The forward mode auto differentiation works for all real number functions.

#### 5.1.1 Core Data Structures

* The user will start by initializing variables using Dual class.

* Numpy Array:
  Our core data structure of Dual class and its operation is built upon numpy array.
  The elementary function is also operated on numpy array and real numbers.
  We store each variable its corresponding value, derivative value in numpy array, such that we could apply elementary operation to entire array instead of just a scalar value.
  
* For variables and differentiation point, it will be input in Dual number instantiation as its variable value, and value as the point of differentiation.
  User would also have to input the length of total variables and the position of current variable in dual class.

* For forward mode, the function is directly built upon operation on dual class initialized above.
  

#### 5.1.2 Implemented Classes

* `AutoDiff`: The base class for declaring a function that we wish to do auto-differenciation.

* `Forward(AutoDiff)`: Our forward auto-differentiation class. This class implements differention and calculate derivatives and jacobian through forward mode.
 
* `Dual`: dual number class. This class will take in any real number variable and construct and return it as a dual number,
  all the subsequent operations in AutoDiff will be done on Dual Number class.
  
  The class also contains operations (addition, subtraction, multiplication, division, power, etc) between dual numbers, and real numbers.
 

#### 5.1.3 Implemented Classes

`AutoDiff`:

* Description: This class declares a function to be differentiate.
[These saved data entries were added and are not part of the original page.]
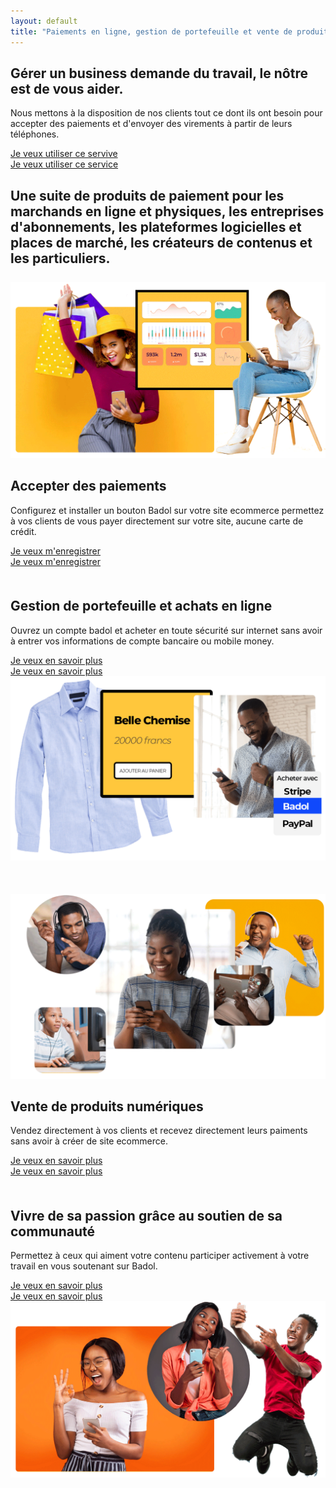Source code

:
 ```yaml
---
layout: default
title: "Paiements en ligne, gestion de portefeuille et vente de produits virtuels"
---
```


<div class="container-fluid bd-hero">
    <div class="row">
        <div class="col-lg-6 col-12 m-top-big m-bottom-mini">
            <h2 class="hero-titre m-left-mini m-right-mini">
                Gérer un business demande du travail, le nôtre est de vous aider.
            </h2>
            <p class="m-left-mini m-right-mini">
				Nous mettons à la disposition de nos clients tout ce dont ils ont besoin pour accepter des paiements et d'envoyer des virements à partir de leurs téléphones.
            </p>
            <div class="d-xxl-block d-xl-block d-lg-block d-md-block d-sm-block d-none">
				<a href="https://forms.gle/ki2d6GTLP6f7C4dX8" class="btn btn-primary m-left-mini m-right-mini" target="_blank">
					Je veux utiliser ce servive
				</a>
			</div>
			<div class="text-center d-xxl-none d-xl-none d-lg-none d-md-none d-sm-none d-block">
			<a href="https://forms.gle/ki2d6GTLP6f7C4dX8" class="btn btn-primary btn-sm m-left-mini m-right-mini" target="_blank">
			Je veux utiliser ce service
			</a>
			</div>
            </div>
        <div class="col-lg-6 col-12 pay-hero">
        </div>
    </div>
</div>

<div class="container">
	<div class="row">
		<div class="col-lg-8 offset-lg-2" style="margin-top: 5%; margin-bottom: 5%;">
			<h2 class="intro-text">
						Une suite de produits de paiement pour les marchands en ligne et physiques, les entreprises d'abonnements, les plateformes logicielles et places de marché, les créateurs de contenus et les particuliers.
			</h2>
		</div>
	</div>
</div>
<div class="container" style="margin-top: 5%; margin-bottom: 5%;">
	<div class="row">
		<div class="col-lg-7 col-12">
			<img src="assets/images/badol-vente.png" alt="" class="img-fluid">
		</div>
		<div class="col-lg-5 col-12">
			<h2 class="fw-bold s-titre m-top-big m-left-mini m-right-mini">
				Accepter des paiements
			</h2>
			<p class="m-left-mini m-right-mini">
				Configurez et installer un bouton Badol sur votre site ecommerce permettez à vos clients de vous payer directement sur votre site, aucune carte de crédit.
			</p>
			<div class="d-xxl-block d-xl-block d-lg-block d-md-block d-sm-block d-none">
				<a href="https://forms.gle/ki2d6GTLP6f7C4dX8" class="btn btn-primary m-left-mini m-right-mini">
					Je veux m'enregistrer
				</a>
			</div>
			<div class="text-center d-xxl-none d-xl-none d-lg-none d-md-none d-sm-none d-block">
			<a href="https://forms.gle/ki2d6GTLP6f7C4dX8" class="btn btn-primary btn-sm m-left-mini m-right-mini">
			Je veux m'enregistrer
			</a>
			</div>
		</div>
	</div>
</div>
<div class="container" style="margin-top: 10%; margin-bottom: 5%;">
	<div class="row">
		<div class="col-lg-5 order-lg-first order-last col-12">
			<h2 class="fw-bold s-titre m-top-big m-left-mini m-right-mini">
				Gestion de portefeuille et achats en ligne
			</h2>
			<p class="m-left-mini m-right-mini">
				Ouvrez un compte badol et acheter en toute sécurité sur internet sans avoir à entrer vos informations de compte bancaire ou mobile money.
			</p>
			<div class="d-xxl-block d-xl-block d-lg-block d-md-block d-sm-block d-none">
				<a href="" class="btn btn-primary m-left-mini m-right-mini">
					Je veux en savoir plus
				</a>
			</div>
			<div class="text-center d-xxl-none d-xl-none d-lg-none d-md-none d-sm-none d-block">
			<a href="" class="btn btn-primary btn-sm m-left-mini m-right-mini m-bottom-big">
			Je veux en savoir plus
			</a>
			</div>
		</div>
		<div class="col-lg-7 col-12">
			<img src="assets/images/badol-achat.png" alt="" class="img-fluid">
		</div>
	</div>
</div>
<div class="container" style="margin-top: 10%; margin-bottom: 5%;">
	<div class="row">
		<div class="col-lg-7 col-12">
			<img src="assets/images/badol-vive.png" alt="" class="img-fluid">
		</div>
		<div class="col-lg-5 col-12">
			<h2 class="fw-bold s-titre m-top-big m-left-mini m-right-mini">
				Vente de produits numériques
			</h2>
			<p class="m-left-mini m-right-mini">
				Vendez directement à vos clients et recevez directement leurs paiments sans avoir à créer de site ecommerce.
			</p>
			<div class="d-xxl-block d-xl-block d-lg-block d-md-block d-sm-block d-none">
				<a href="/teka/" class="btn btn-primary m-left-mini m-right-mini">
					Je veux en savoir plus
				</a>
			</div>
			<div class="text-center m-bottom-big d-xxl-none d-xl-none d-lg-none d-md-none d-sm-none d-block">
			<a href="/teka/" class="btn btn-primary btn-sm m-left-mini m-right-mini">
			Je veux en savoir plus
			</a>
			</div>
		</div>
	</div>
</div>

<div class="container" style="margin-top: 10%; margin-bottom: 5%;">
	<div class="row">
		<div class="col-lg-5 col-12 order-lg-first order-last">
			<h2 class="fw-bold s-titre m-top-big m-left-mini m-right-mini">
				Vivre de sa passion grâce au soutien  de sa communauté
			</h2>
			<p class="m-left-mini m-right-mini">
				Permettez à ceux qui aiment votre contenu participer activement à votre travail en vous soutenant sur Badol.
			</p>
			<div class="d-xxl-block d-xl-block d-lg-block d-md-block d-sm-block d-none">
				<a href="/souf/" class="btn btn-primary m-left-mini m-right-mini">
					Je veux en savoir plus
				</a>
			</div>
			<div class="text-center d-xxl-none d-xl-none d-lg-none d-md-none d-sm-none d-block">
			<a href="/souf/" class="btn btn-primary btn-sm m-left-mini m-right-mini m-bottom-big">
			Je veux en savoir plus
			</a>
			</div>
		</div>
		<div class="col-lg-7 col-12">
			<img src="assets/images/souf-rec.png" alt="" class="img-fluid">
		</div>
	</div>
</div>
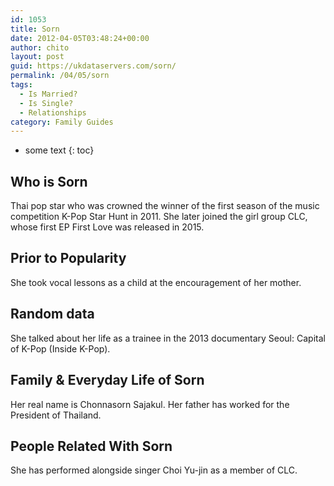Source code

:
 ```yaml
---
id: 1053
title: Sorn
date: 2012-04-05T03:48:24+00:00
author: chito
layout: post
guid: https://ukdataservers.com/sorn/
permalink: /04/05/sorn
tags:
  - Is Married?
  - Is Single?
  - Relationships
category: Family Guides
---
```


* some text
{: toc}
          
          
## Who is  Sorn
                  
                  
                  
Thai pop star who was crowned the winner of the first season of the music competition K-Pop Star Hunt in 2011. She later joined the girl group CLC, whose first EP First Love was released in 2015.
                  
                
                
                
## Prior to Popularity 
                  
                  
                  
She took vocal lessons as a child at the encouragement of her mother.
                  
                
                
                
## Random data 
                  
                  
                  
She talked about her life as a trainee in the 2013 documentary Seoul: Capital of K-Pop (Inside K-Pop).
                  
                
                
                
## Family & Everyday Life of Sorn
                  
                  
                  
Her real name is Chonnasorn Sajakul. Her father has worked for the President of Thailand.
                  
                
                
                
## People Related With  Sorn
                  
                  
                  
She has performed alongside singer Choi Yu-jin as a member of CLC.
                  
                
              
            
          
          
          
    
    
  
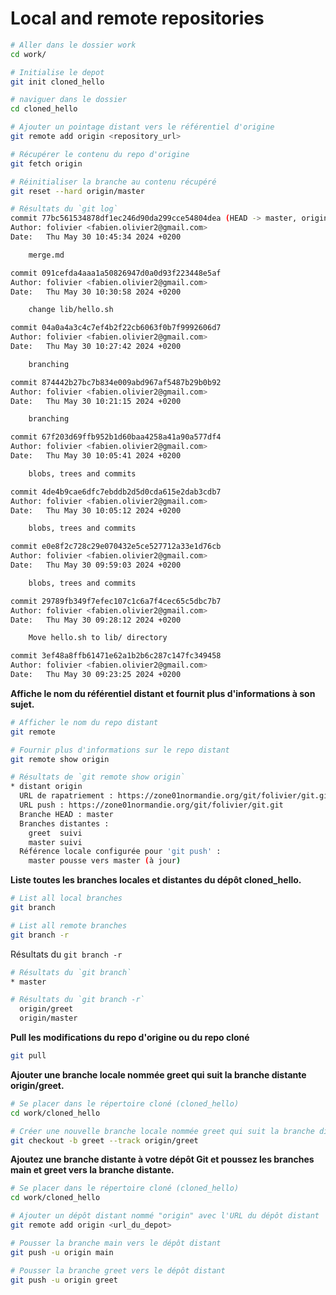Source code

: # Local and remote repositories

```sh
# Aller dans le dossier work
cd work/

# Initialise le depot
git init cloned_hello

# naviguer dans le dossier
cd cloned_hello

# Ajouter un pointage distant vers le référentiel d'origine
git remote add origin <repository_url>

# Récupérer le contenu du repo d'origine
git fetch origin

# Réinitialiser la branche au contenu récupéré
git reset --hard origin/master
```
```sh
# Résultats du `git log`
commit 77bc561534878df1ec246d90da299cce54804dea (HEAD -> master, origin/master)
Author: folivier <fabien.olivier2@gmail.com>
Date:   Thu May 30 10:45:34 2024 +0200

    merge.md

commit 091cefda4aaa1a50826947d0a0d93f223448e5af
Author: folivier <fabien.olivier2@gmail.com>
Date:   Thu May 30 10:30:58 2024 +0200

    change lib/hello.sh

commit 04a0a4a3c4c7ef4b2f22cb6063f0b7f9992606d7
Author: folivier <fabien.olivier2@gmail.com>
Date:   Thu May 30 10:27:42 2024 +0200

    branching

commit 874442b27bc7b834e009abd967af5487b29b0b92
Author: folivier <fabien.olivier2@gmail.com>
Date:   Thu May 30 10:21:15 2024 +0200

    branching

commit 67f203d69ffb952b1d60baa4258a41a90a577df4
Author: folivier <fabien.olivier2@gmail.com>
Date:   Thu May 30 10:05:41 2024 +0200

    blobs, trees and commits

commit 4de4b9cae6dfc7ebddb2d5d0cda615e2dab3cdb7
Author: folivier <fabien.olivier2@gmail.com>
Date:   Thu May 30 10:05:12 2024 +0200

    blobs, trees and commits

commit e0e8f2c728c29e070432e5ce527712a33e1d76cb
Author: folivier <fabien.olivier2@gmail.com>
Date:   Thu May 30 09:59:03 2024 +0200

    blobs, trees and commits

commit 29789fb349f7efec107c1c6a7f4cec65c5dbc7b7
Author: folivier <fabien.olivier2@gmail.com>
Date:   Thu May 30 09:28:12 2024 +0200

    Move hello.sh to lib/ directory

commit 3ef48a8ffb61471e62a1b2b6c287c147fc349458
Author: folivier <fabien.olivier2@gmail.com>
Date:   Thu May 30 09:23:25 2024 +0200
```

__Affiche le nom du référentiel distant et fournit plus d'informations à son sujet.__
```sh
# Afficher le nom du repo distant
git remote

# Fournir plus d'informations sur le repo distant
git remote show origin
```
```sh
# Résultats de `git remote show origin`
* distant origin
  URL de rapatriement : https://zone01normandie.org/git/folivier/git.git
  URL push : https://zone01normandie.org/git/folivier/git.git
  Branche HEAD : master
  Branches distantes :
    greet  suivi
    master suivi
  Référence locale configurée pour 'git push' :
    master pousse vers master (à jour)
```

__Liste toutes les branches locales et distantes du dépôt cloned_hello.__
```sh
# List all local branches
git branch

# List all remote branches
git branch -r
```

Résultats du `git branch -r`
```sh
# Résultats du `git branch`
* master

# Résultats du `git branch -r`
  origin/greet
  origin/master
```

__Pull les modifications du repo d'origine ou du repo cloné__
```sh
git pull
```

__Ajouter une branche locale nommée greet qui suit la branche distante origin/greet.__
```sh
# Se placer dans le répertoire cloné (cloned_hello)
cd work/cloned_hello

# Créer une nouvelle branche locale nommée greet qui suit la branche distante origin/greet
git checkout -b greet --track origin/greet
```

__Ajoutez une branche distante à votre dépôt Git et poussez les branches main et greet vers la branche distante.__
```sh
# Se placer dans le répertoire cloné (cloned_hello)
cd work/cloned_hello

# Ajouter un dépôt distant nommé "origin" avec l'URL du dépôt distant
git remote add origin <url_du_depot>

# Pousser la branche main vers le dépôt distant
git push -u origin main

# Pousser la branche greet vers le dépôt distant
git push -u origin greet
```
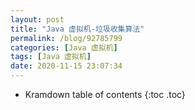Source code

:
 ```yaml
---
layout: post
title: "Java 虚拟机-垃圾收集算法"
permalink: /blog/92785799
categories: [Java 虚拟机]
tags: [Java 虚拟机]
date: 2020-11-15 23:07:34
---
```


* Kramdown table of contents
{:toc .toc}
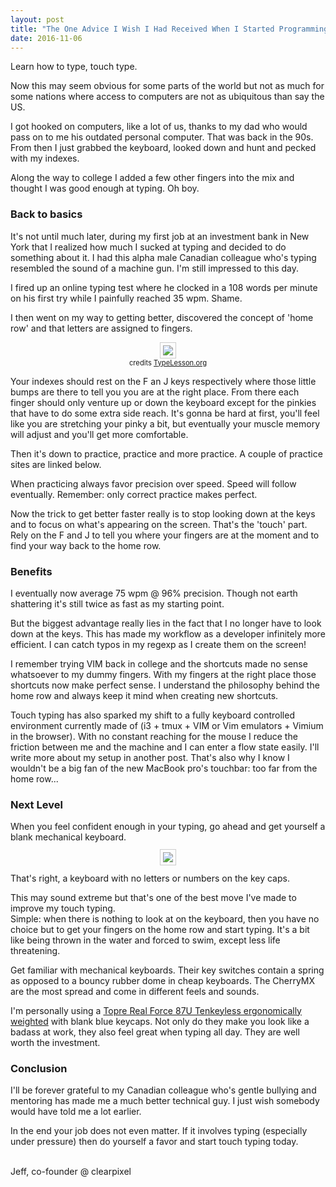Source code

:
 ```yaml
---
layout: post
title: "The One Advice I Wish I Had Received When I Started Programming"
date: 2016-11-06
---
```

Learn how to type, touch type.

Now this may seem obvious for some parts of the world but not as much for some nations where access to computers are not as ubiquitous than say the US.

I got hooked on computers, like a lot of us, thanks to my dad who would pass on to me his outdated personal computer. That was back in the 90s.
From then I just grabbed the keyboard, looked down and hunt and pecked with my indexes.

Along the way to college I added a few other fingers into the mix and thought I was good enough at typing. Oh boy.

<h3>Back to basics</h3>
It's not until much later, during my first job at an investment bank in New York that I realized how much I sucked at typing and decided to do something about it.
I had this alpha male Canadian colleague who's typing resembled the sound of a machine gun. I'm still impressed to this day.

I fired up an online typing test where he clocked in a 108 words per minute on his first try while I painfully reached 35 wpm. Shame.

I then went on my way to getting better, discovered the concept of 'home row' and that letters are assigned to fingers.

<p style="text-align: center; font-size: 0.8em">
    <img src="http://www.typing-lessons.org/images/which_fingers.gif" align="bottom" style="border: thin solid #ccc; padding: 4px;"><br>
    credits <a href="">TypeLesson.org</a>
</p>

Your indexes should rest on the F an J keys respectively where those little bumps are there to tell you you are at the right place.
From there each finger should only venture up or down the keyboard except for the pinkies that have to do some extra side reach.
It's gonna be hard at first, you'll feel like you are stretching your pinky a bit, but eventually your muscle memory will adjust and you'll get more comfortable.

Then it's down to practice, practice and more practice. A couple of practice sites are linked below.

When practicing always favor precision over speed. Speed will follow eventually. Remember: only correct practice makes perfect.

Now the trick to get better faster really is to stop looking down at the keys and to focus on what's appearing on the screen.
That's the 'touch' part. Rely on the F and J to tell you where your fingers are at the moment and to find your way back to the home row.

<h3>Benefits</h3>
I eventually now average 75 wpm @ 96% precision. Though not earth shattering it's still twice as fast as my starting point.

But the biggest advantage really lies in the fact that I no longer have to look down at the keys. This has made my workflow as a developer infinitely more efficient.
I can catch typos in my regexp as I create them on the screen!

I remember trying VIM back in college and the shortcuts made no sense whatsoever to my dummy fingers. With my fingers at the right place those shortcuts now make perfect sense.
I understand the philosophy behind the home row and always keep it mind when creating new shortcuts.

Touch typing has also sparked my shift to a fully keyboard controlled environment currently made of (i3 + tmux + VIM or Vim emulators + Vimium in the browser). With no constant reaching for the mouse I reduce the friction between me and the machine
and I can enter a flow state easily.
I'll write more about my setup in another post.
That's also why I know I wouldn't be a big fan of the new MacBook pro's touchbar: too far from the home row...

<h3>Next Level</h3>
When you feel confident enough in your typing, go ahead and get yourself a blank mechanical keyboard.
<p style="text-align: center; font-size: 0.8em">
    <img src="http://www.daskeyboard.com/images/product/daskeyboard-4-ultimate/daskeyboard-4-ultimate-font.jpg" align="bottom" style="border: thin solid #ccc; padding: 4px;"><br>
</p> That's right, a keyboard with no letters or numbers on the key caps.

This may sound extreme but that's one of the best move I've made to improve my touch typing.<br>
Simple: when there is nothing to look at on the keyboard, then you have no choice but to get your fingers on the home row and start typing.
It's a bit like being thrown in the water and forced to swim, except less life threatening. 

Get familiar with mechanical keyboards. Their key switches contain a spring as opposed to a bouncy rubber dome in cheap keyboards.
The CherryMX are the most spread and come in different feels and sounds.

I'm personally using a <a href="http://elitekeyboards.com/products.php?sub=topre_keyboards,rftenkeyless&pid=rf_se17t0">Topre Real Force 87U Tenkeyless ergonomically weighted</a> with blank blue keycaps.
Not only do they make you look like a badass at work, they also feel great when typing all day. They are well worth the investment.

<h3>Conclusion</h3>
I'll be forever grateful to my Canadian colleague who's gentle bullying and mentoring has made me a much better technical guy.
I just wish somebody would have told me a lot earlier.

In the end your job does not even matter. If it involves typing (especially under pressure) then do yourself a favor and start touch typing today.




<br>
<span class="quiet">
Jeff, co-founder @ clearpixel
</span>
It provides a super method of differentiable function initialization for our Forward, Reverse, Symbolic differentiation classes. 

* Attributes: `self.f`: function to be differentiated, it shall be a list, or we initialize a user input as a list. 
We will pass this function into the child class of `AutoDiff`, which is, for example, `Forward`.

* Methods: 
  
  *  \__init__: intilization

`Forward(AutoDiff)`:

* Description: This class initialize a forward AD object, and contains method of getting values, derivatives, and jocobians

* Attributes: `self.f` is the function that we passed in, it is function of variables ready to be differentiated.

* Methods: 
  
  * \__init__: intilization, inherit from the super class
  * get_value: calculate the value of f on var through forward mode on specific value
  * get_der: calculate the derivative of f on var through forward mode with respect to all variables or specific directions
  * get_jacobian: calculate the jacobian matrix of f list on all vars through forward mode on all variables, user can specify the direction

`Dual`:

* Description: The Dual class supports custom operations for Automatic Differentiation (AD) in forward mode, it contains overwritten dunder method for basic operations
(addition, multiplication, exponentiation and so on)

* Attributes:

  `self.val`: The evaluation values of the functions or the initialized values for the variable(dual object)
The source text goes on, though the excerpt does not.